Stored data entries
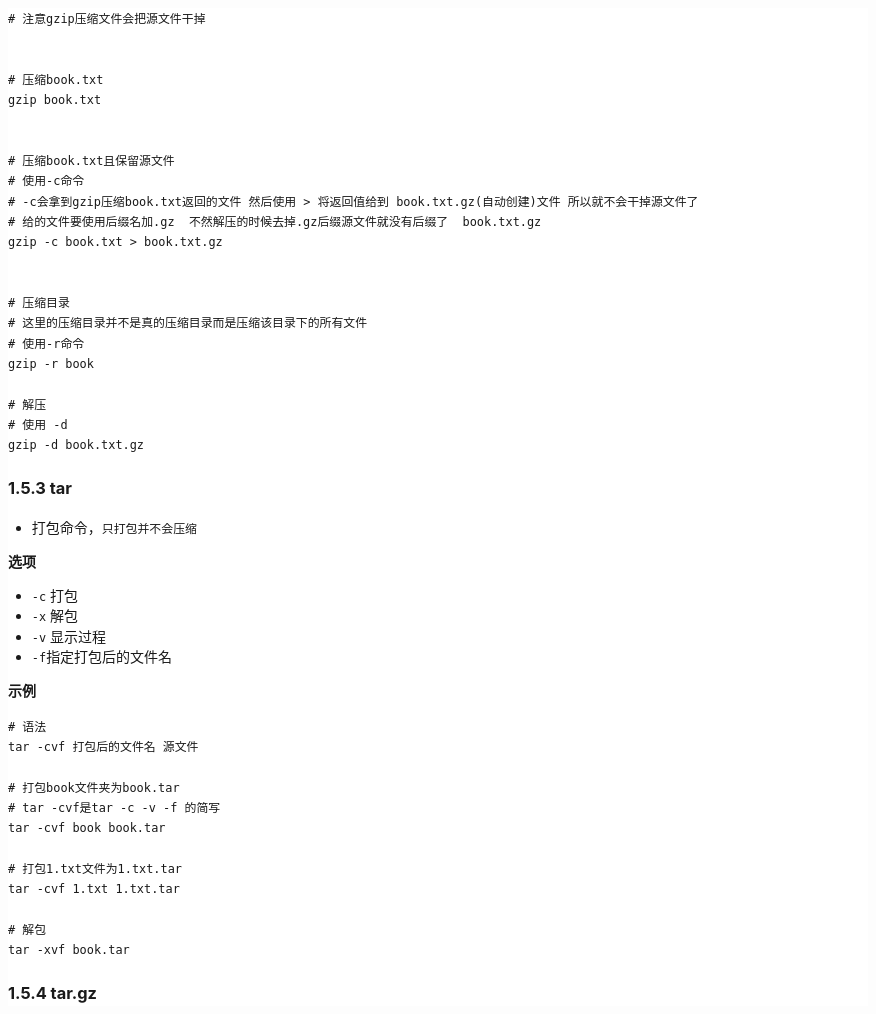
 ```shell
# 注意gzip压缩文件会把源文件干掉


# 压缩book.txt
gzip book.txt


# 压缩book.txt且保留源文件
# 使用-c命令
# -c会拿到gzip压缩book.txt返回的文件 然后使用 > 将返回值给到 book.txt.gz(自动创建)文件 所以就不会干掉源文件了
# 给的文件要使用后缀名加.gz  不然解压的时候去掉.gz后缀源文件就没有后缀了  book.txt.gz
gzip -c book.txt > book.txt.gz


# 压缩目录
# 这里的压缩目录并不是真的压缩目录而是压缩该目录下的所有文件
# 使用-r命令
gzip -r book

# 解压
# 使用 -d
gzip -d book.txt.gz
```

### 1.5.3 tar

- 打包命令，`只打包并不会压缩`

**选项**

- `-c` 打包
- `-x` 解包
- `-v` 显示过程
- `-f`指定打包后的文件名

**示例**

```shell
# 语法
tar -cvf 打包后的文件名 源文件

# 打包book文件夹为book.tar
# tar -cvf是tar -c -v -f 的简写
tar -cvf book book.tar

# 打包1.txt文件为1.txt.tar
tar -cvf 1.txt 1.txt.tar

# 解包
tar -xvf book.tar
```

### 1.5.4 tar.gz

---

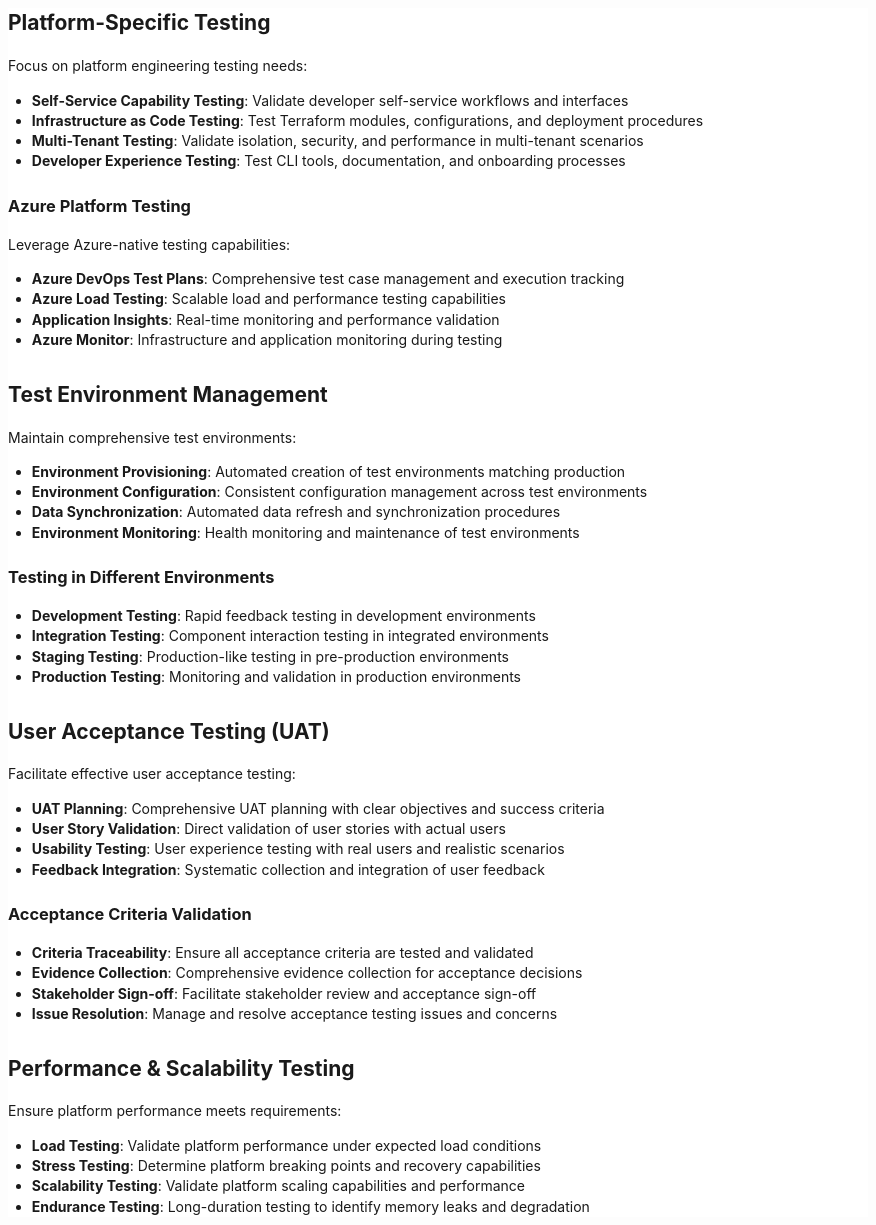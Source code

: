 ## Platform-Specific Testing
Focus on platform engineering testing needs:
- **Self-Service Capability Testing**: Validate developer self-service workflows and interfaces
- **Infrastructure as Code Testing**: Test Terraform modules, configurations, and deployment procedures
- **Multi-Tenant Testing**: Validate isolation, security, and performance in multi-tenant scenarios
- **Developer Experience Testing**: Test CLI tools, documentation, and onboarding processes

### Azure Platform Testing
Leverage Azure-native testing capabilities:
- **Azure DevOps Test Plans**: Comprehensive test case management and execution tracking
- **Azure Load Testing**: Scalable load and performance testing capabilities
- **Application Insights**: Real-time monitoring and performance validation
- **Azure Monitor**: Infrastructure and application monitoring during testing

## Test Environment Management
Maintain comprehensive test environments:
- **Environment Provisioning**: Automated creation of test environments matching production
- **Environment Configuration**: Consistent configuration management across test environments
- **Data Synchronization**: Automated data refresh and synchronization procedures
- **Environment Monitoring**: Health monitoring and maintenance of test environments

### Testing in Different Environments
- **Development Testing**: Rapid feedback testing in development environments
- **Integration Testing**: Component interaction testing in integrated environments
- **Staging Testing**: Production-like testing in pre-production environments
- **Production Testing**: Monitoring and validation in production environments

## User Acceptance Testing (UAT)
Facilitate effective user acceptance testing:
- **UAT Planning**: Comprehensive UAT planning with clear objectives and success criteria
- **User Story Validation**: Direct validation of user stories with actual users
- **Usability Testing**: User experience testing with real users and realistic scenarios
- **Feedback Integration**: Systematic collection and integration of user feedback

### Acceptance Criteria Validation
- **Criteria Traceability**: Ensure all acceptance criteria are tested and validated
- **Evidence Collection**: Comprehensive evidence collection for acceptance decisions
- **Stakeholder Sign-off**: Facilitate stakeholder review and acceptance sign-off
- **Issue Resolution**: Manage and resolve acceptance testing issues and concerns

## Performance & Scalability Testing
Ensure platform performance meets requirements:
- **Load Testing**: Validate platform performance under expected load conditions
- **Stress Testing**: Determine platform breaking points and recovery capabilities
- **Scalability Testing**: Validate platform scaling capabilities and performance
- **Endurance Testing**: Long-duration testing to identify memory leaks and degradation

---

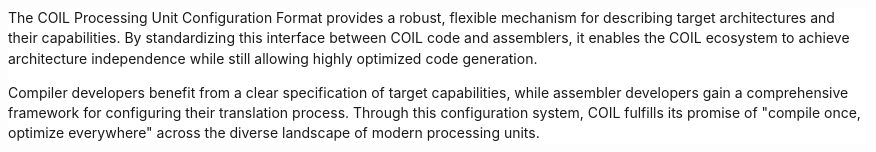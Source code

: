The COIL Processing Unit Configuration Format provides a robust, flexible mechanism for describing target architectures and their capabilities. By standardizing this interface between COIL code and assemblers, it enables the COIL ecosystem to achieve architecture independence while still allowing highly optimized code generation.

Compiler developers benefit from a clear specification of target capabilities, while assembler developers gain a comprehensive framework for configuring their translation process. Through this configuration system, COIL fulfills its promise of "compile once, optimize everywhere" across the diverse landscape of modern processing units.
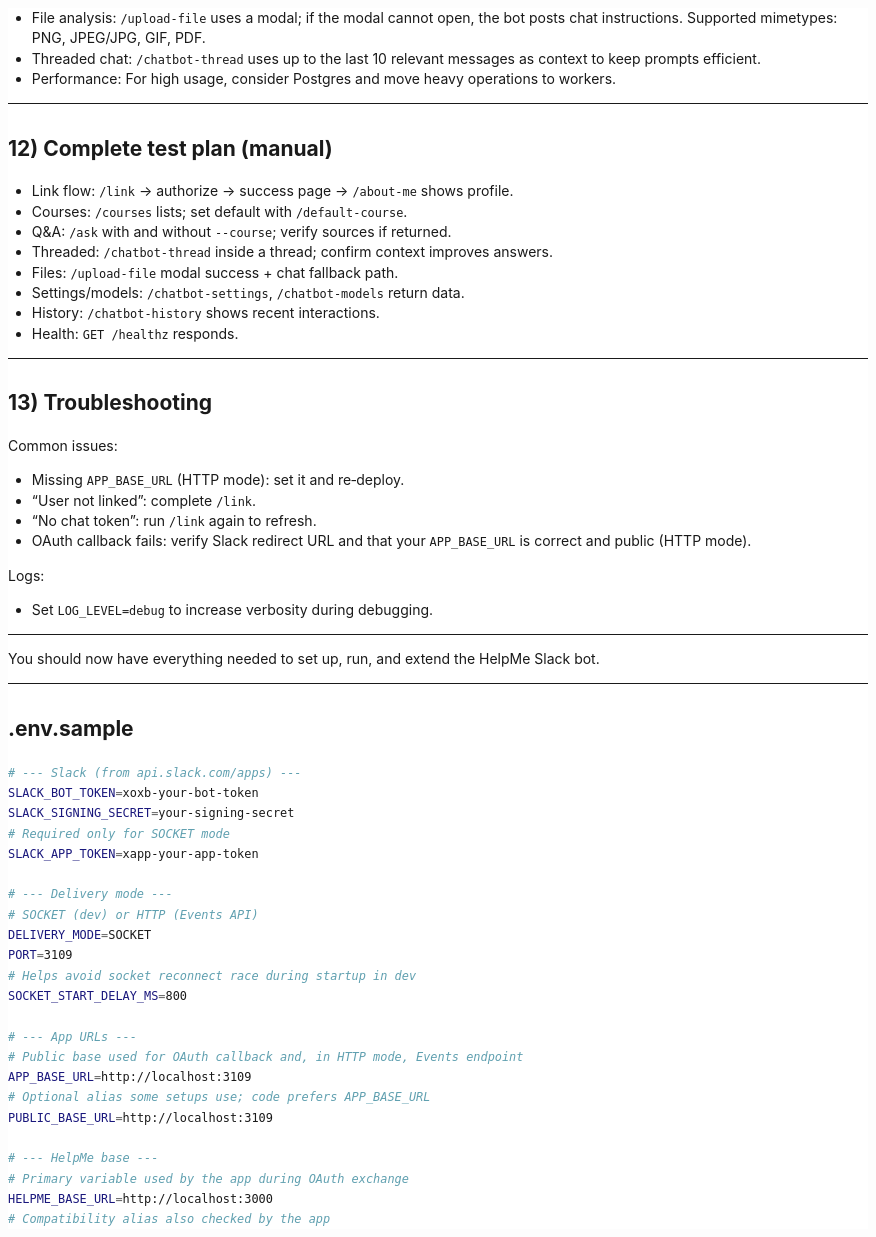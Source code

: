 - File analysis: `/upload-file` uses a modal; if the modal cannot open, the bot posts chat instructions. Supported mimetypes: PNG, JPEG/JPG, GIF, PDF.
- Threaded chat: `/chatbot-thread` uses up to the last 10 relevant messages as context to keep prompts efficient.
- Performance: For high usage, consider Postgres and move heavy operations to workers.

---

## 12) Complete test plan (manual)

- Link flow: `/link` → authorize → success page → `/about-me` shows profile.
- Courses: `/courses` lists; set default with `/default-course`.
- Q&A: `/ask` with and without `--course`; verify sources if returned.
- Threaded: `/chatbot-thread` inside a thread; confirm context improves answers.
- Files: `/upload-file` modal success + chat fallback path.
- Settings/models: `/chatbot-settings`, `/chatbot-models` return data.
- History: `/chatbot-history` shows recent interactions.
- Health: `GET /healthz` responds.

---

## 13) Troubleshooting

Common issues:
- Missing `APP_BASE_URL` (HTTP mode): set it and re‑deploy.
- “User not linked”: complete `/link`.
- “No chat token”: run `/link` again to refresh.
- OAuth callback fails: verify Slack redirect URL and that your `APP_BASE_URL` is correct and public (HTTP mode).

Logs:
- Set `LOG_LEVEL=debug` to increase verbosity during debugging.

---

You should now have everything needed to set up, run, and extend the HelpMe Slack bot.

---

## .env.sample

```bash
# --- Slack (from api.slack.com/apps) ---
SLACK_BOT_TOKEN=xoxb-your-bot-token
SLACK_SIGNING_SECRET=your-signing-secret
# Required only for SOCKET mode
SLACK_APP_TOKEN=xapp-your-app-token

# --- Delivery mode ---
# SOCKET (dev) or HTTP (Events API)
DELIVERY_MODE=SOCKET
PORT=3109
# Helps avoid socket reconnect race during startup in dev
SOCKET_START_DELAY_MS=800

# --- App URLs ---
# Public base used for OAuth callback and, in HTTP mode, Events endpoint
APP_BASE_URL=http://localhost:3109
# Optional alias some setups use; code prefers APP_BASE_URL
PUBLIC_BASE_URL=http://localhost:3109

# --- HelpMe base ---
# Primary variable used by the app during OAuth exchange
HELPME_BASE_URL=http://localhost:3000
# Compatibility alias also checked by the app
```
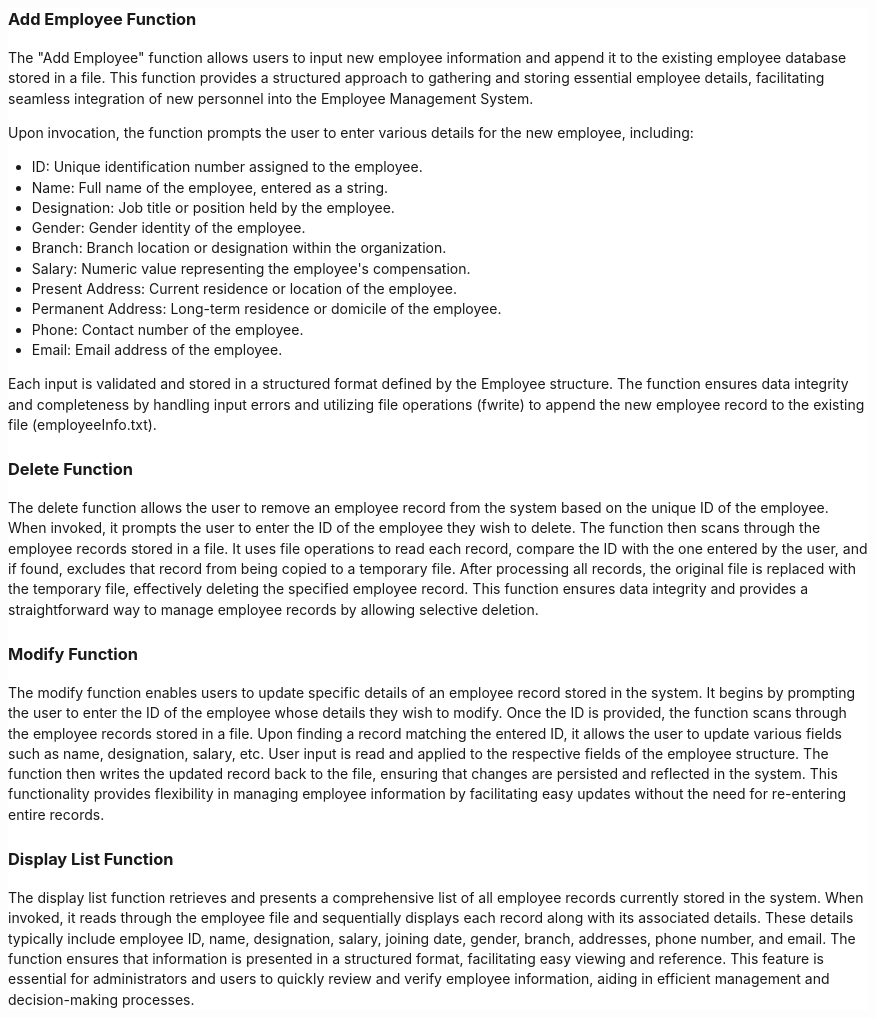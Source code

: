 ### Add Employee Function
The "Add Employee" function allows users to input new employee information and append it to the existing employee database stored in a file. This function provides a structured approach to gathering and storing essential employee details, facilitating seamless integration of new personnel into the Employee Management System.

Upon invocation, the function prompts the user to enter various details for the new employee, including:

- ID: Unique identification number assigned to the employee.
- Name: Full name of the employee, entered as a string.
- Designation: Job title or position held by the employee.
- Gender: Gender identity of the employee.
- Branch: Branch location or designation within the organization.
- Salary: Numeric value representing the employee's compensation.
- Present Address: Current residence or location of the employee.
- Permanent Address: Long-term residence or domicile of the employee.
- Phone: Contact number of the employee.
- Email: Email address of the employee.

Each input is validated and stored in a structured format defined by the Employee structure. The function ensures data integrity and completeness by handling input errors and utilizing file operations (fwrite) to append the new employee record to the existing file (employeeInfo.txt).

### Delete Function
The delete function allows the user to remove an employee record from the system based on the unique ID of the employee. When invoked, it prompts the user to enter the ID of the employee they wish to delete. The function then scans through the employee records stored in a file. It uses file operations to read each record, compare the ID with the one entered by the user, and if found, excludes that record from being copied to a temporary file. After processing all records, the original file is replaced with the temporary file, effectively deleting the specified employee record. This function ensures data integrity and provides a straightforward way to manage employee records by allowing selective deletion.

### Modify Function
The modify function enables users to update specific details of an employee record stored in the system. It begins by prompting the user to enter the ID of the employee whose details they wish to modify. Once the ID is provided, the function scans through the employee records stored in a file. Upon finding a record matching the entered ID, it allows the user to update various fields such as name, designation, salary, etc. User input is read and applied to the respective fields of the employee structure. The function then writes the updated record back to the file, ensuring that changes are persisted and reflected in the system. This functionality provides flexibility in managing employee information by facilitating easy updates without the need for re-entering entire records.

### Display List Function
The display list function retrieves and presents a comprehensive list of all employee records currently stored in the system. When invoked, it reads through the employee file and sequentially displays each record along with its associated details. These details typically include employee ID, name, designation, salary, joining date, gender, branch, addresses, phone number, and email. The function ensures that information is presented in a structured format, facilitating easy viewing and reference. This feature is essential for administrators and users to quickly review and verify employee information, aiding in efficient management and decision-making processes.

EXERCISE DETAILS: Whenever a line in the data holds "Health", copy that line.

REPLY:
- **Environment Monitoring**: Health monitoring and maintenance of test environments
- Health: `GET /healthz` responds.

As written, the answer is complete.